Some 60-80 percent of all patients who have a limb amputated experience subsequent pain where the missing limb used to be.
These phantom pains can be excruciating, and currently there are no effective ways of treating them, explains Bo Geng, a postdoc researcher at the Department of Health Science and Technology at Aalborg University, Denmark.
”Studies have shown that only about 30 percent of all amputees can be helped with the existing treatments against phantom pain. The objective of my research project is to develop a new and effective treatment,” says Geng, who is one of 39 young Danish researchers that have been awarded a so-called Sapere Aude grant.

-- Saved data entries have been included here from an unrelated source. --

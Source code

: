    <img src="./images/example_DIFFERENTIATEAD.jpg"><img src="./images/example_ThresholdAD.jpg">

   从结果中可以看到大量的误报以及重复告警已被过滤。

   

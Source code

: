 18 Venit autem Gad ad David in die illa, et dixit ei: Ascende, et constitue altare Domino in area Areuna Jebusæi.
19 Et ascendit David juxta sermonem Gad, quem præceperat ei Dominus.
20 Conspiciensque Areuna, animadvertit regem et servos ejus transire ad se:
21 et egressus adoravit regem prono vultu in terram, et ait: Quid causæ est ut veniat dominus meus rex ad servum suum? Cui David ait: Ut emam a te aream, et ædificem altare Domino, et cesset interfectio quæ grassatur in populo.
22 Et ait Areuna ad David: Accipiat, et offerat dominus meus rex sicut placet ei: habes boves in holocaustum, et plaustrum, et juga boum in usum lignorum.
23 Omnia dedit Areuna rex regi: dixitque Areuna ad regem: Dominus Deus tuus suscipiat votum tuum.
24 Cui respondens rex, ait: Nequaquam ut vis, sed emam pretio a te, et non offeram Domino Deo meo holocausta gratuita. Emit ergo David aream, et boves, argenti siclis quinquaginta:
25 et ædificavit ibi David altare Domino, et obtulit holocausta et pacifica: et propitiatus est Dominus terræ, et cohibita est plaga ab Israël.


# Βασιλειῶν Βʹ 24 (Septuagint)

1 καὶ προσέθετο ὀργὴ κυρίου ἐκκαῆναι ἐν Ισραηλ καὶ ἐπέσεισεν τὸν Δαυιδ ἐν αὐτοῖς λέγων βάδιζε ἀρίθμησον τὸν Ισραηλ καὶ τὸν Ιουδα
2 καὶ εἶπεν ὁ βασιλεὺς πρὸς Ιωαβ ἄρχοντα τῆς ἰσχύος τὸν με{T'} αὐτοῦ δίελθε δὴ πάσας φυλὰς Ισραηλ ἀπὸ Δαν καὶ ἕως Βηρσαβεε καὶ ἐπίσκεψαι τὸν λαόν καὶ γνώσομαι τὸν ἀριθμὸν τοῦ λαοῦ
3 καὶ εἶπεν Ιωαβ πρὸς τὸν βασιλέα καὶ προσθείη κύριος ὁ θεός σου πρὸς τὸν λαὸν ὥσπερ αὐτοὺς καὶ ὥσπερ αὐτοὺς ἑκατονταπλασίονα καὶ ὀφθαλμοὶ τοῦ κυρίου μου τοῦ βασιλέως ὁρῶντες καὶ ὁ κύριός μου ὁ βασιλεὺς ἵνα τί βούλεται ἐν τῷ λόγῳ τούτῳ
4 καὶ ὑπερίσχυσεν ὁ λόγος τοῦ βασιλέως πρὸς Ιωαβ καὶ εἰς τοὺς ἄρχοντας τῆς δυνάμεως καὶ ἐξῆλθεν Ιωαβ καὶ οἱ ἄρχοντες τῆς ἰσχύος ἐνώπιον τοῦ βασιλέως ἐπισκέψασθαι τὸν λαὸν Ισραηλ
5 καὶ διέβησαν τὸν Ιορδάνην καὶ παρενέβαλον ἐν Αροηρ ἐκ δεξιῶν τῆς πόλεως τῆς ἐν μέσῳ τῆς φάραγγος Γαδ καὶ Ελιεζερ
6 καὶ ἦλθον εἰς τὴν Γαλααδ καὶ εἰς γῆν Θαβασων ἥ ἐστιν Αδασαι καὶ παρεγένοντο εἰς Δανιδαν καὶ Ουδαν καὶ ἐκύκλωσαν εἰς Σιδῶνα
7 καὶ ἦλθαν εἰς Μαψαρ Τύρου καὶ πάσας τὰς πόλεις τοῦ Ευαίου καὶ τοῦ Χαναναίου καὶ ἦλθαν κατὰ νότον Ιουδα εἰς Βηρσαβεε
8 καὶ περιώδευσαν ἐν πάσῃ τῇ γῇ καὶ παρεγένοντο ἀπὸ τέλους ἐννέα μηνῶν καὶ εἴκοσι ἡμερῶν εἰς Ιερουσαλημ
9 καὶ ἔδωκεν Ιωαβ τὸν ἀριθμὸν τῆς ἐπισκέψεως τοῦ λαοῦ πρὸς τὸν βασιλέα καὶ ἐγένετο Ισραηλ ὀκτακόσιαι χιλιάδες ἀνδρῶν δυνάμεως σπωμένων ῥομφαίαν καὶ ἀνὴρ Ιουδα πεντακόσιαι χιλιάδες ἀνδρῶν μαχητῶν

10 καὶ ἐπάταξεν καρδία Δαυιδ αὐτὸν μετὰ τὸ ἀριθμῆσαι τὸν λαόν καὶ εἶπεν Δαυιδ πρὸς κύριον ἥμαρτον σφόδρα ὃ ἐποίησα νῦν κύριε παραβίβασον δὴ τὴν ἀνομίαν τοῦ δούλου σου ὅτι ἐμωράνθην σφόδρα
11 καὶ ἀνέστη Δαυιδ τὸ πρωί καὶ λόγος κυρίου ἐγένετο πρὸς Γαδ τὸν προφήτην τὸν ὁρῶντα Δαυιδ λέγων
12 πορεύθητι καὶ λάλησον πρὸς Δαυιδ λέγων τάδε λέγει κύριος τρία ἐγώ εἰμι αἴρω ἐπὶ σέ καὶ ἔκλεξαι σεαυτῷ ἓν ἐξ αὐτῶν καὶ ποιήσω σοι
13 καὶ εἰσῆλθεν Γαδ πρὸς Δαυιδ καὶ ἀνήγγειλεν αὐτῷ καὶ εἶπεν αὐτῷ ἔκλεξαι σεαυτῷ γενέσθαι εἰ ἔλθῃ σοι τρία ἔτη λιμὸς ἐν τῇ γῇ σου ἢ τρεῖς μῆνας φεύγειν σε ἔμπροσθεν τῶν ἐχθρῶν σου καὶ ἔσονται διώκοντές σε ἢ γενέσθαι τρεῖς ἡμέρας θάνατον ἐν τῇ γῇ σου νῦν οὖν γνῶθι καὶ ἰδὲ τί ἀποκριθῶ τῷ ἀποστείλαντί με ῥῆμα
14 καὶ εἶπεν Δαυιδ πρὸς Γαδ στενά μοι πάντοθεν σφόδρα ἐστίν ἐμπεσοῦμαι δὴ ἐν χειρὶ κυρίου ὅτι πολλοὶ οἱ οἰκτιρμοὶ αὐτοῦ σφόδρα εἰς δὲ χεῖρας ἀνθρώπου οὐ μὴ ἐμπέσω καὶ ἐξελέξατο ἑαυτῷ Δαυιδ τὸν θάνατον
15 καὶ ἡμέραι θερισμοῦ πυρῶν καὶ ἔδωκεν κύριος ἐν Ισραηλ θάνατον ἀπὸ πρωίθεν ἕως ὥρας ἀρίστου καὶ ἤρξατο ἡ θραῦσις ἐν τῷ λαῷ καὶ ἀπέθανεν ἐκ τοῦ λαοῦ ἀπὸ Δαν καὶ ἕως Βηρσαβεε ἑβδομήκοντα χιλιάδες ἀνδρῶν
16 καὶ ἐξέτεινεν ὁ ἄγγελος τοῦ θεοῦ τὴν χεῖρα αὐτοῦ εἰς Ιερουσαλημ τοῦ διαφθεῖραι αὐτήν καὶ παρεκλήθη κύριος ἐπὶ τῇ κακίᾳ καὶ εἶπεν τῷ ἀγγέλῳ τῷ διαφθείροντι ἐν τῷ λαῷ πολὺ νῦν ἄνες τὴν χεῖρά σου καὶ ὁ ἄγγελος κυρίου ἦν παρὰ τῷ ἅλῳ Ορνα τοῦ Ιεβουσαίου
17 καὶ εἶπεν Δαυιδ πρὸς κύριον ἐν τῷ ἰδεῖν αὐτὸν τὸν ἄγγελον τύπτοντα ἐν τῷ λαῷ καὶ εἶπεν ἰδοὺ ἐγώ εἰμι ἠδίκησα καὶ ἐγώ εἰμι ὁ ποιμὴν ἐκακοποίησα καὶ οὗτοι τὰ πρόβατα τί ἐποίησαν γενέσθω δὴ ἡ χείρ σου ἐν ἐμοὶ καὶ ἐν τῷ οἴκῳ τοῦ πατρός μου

To understand Geng’s research project, we need to go back to 1993, when the Indian-born professor Vilayanur Ramachandran received a patient with phantom pains in his office at the University of California, US. The patient had had his arm amputated after a motorcycle accident and had been seriously plagued by phantom pains for about ten years.

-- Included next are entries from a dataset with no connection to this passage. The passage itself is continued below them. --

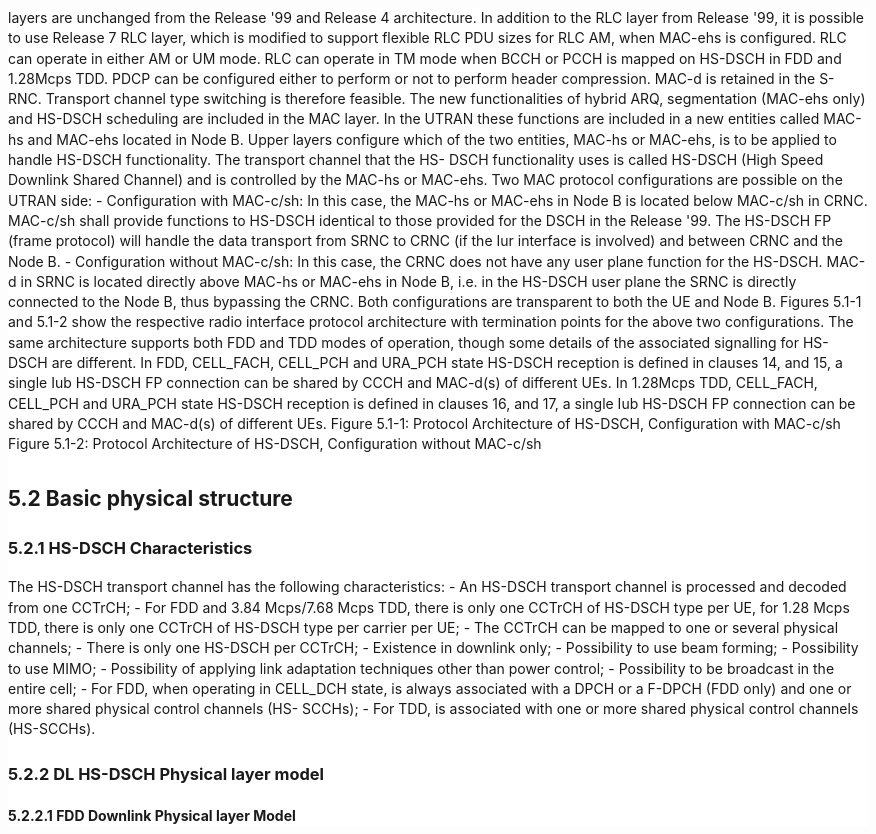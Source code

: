 layers are unchanged from the Release \'99 and Release 4 architecture. In
addition to the RLC layer from Release \'99, it is possible to use Release 7
RLC layer, which is modified to support flexible RLC PDU sizes for RLC AM,
when MAC-ehs is configured.
RLC can operate in either AM or UM mode. RLC can operate in TM mode when BCCH
or PCCH is mapped on HS-DSCH in FDD and 1.28Mcps TDD.
PDCP can be configured either to perform or not to perform header compression.
MAC-d is retained in the S-RNC. Transport channel type switching is therefore
feasible.
The new functionalities of hybrid ARQ, segmentation (MAC-ehs only) and HS-DSCH
scheduling are included in the MAC layer. In the UTRAN these functions are
included in a new entities called MAC-hs and MAC-ehs located in Node B. Upper
layers configure which of the two entities, MAC-hs or MAC-ehs, is to be
applied to handle HS-DSCH functionality. The transport channel that the HS-
DSCH functionality uses is called HS-DSCH (High Speed Downlink Shared Channel)
and is controlled by the MAC-hs or MAC-ehs.
Two MAC protocol configurations are possible on the UTRAN side:
\- Configuration with MAC-c/sh: In this case, the MAC-hs or MAC-ehs in Node B
is located below MAC-c/sh in CRNC. MAC-c/sh shall provide functions to HS-DSCH
identical to those provided for the DSCH in the Release \'99. The HS-DSCH FP
(frame protocol) will handle the data transport from SRNC to CRNC (if the Iur
interface is involved) and between CRNC and the Node B.
\- Configuration without MAC-c/sh: In this case, the CRNC does not have any
user plane function for the HS-DSCH. MAC-d in SRNC is located directly above
MAC-hs or MAC-ehs in Node B, i.e. in the HS-DSCH user plane the SRNC is
directly connected to the Node B, thus bypassing the CRNC.
Both configurations are transparent to both the UE and Node B. Figures 5.1-1
and 5.1-2 show the respective radio interface protocol architecture with
termination points for the above two configurations.
The same architecture supports both FDD and TDD modes of operation, though
some details of the associated signalling for HS-DSCH are different.
In FDD, CELL_FACH, CELL_PCH and URA_PCH state HS-DSCH reception is defined in
clauses 14, and 15, a single Iub HS-DSCH FP connection can be shared by CCCH
and MAC-d(s) of different UEs.
In 1.28Mcps TDD, CELL_FACH, CELL_PCH and URA_PCH state HS-DSCH reception is
defined in clauses 16, and 17, a single Iub HS-DSCH FP connection can be
shared by CCCH and MAC-d(s) of different UEs.
Figure 5.1-1: Protocol Architecture of HS-DSCH, Configuration with MAC-c/sh
Figure 5.1-2: Protocol Architecture of HS-DSCH, Configuration without MAC-c/sh
## 5.2 Basic physical structure
### 5.2.1 HS-DSCH Characteristics
The HS-DSCH transport channel has the following characteristics:
\- An HS-DSCH transport channel is processed and decoded from one CCTrCH;
\- For FDD and 3.84 Mcps/7.68 Mcps TDD, there is only one CCTrCH of HS-DSCH
type per UE, for 1.28 Mcps TDD, there is only one CCTrCH of HS-DSCH type per
carrier per UE;
\- The CCTrCH can be mapped to one or several physical channels;
\- There is only one HS-DSCH per CCTrCH;
\- Existence in downlink only;
\- Possibility to use beam forming;
\- Possibility to use MIMO;
\- Possibility of applying link adaptation techniques other than power
control;
\- Possibility to be broadcast in the entire cell;
\- For FDD, when operating in CELL_DCH state, is always associated with a DPCH
or a F-DPCH (FDD only) and one or more shared physical control channels (HS-
SCCHs);
\- For TDD, is associated with one or more shared physical control channels
(HS-SCCHs).
### 5.2.2 DL HS-DSCH Physical layer model
#### 5.2.2.1 FDD Downlink Physical layer Model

The patient felt as if his phantom arm was fixed in a paralysed, clenched spasm, and neither medicine nor surgery could get rid of the pain.
The professor, who happened to have a mirror lying in his office, was suddenly struck with an idea.
Ramachandran positioned the mirror perpendicularly in front of the patient’s chest, so that his remaining arm was reflected in the mirror. This meant that from the patient’s point of view it suddenly looked as if he had two arms again.
”Then I said, ’Move your real fingers while looking into the mirror’ so as to get the visual impression that the phantom limb was moving. And then, amazingly, the patient said, ‘Oh my God – my phantom limb is moving again’. And the clenched pain was relieved,” Ramachandran explained in a TED Talks lecture.
This way of tricking the brain into relieving phantom pains has subsequently spread to many parts of the world and has become known as ‘mirror therapy’.
Several researchers have, however, pointed out that the mirror does not provide a miracle cure against phantom pains, and studies have also shown that the treatment does not work for all patients.
This is what Bo Geng wants to address. In her research, she aims to refine the mirror therapy so that the patient not only sees the amputated limb in the mirror; she also aims to trick the brain into physically feeling the presence of the phantom limb.
“This is a common phenomenon: if you stimulate the stump of the amputated limb, then the patient can experience it as if the amputated limb is being touched. In other words, it is possible to artificially create an experience of the missing limb being touched,” says Geng.
She explains that she will try to stimulate the stump of the amputated limb with tiny electrical shocks.
The biggest challenge will be to make the visual impression – i.e. what the patient sees in the mirror – to correspond with what the patient experiences form the electrical stimulation.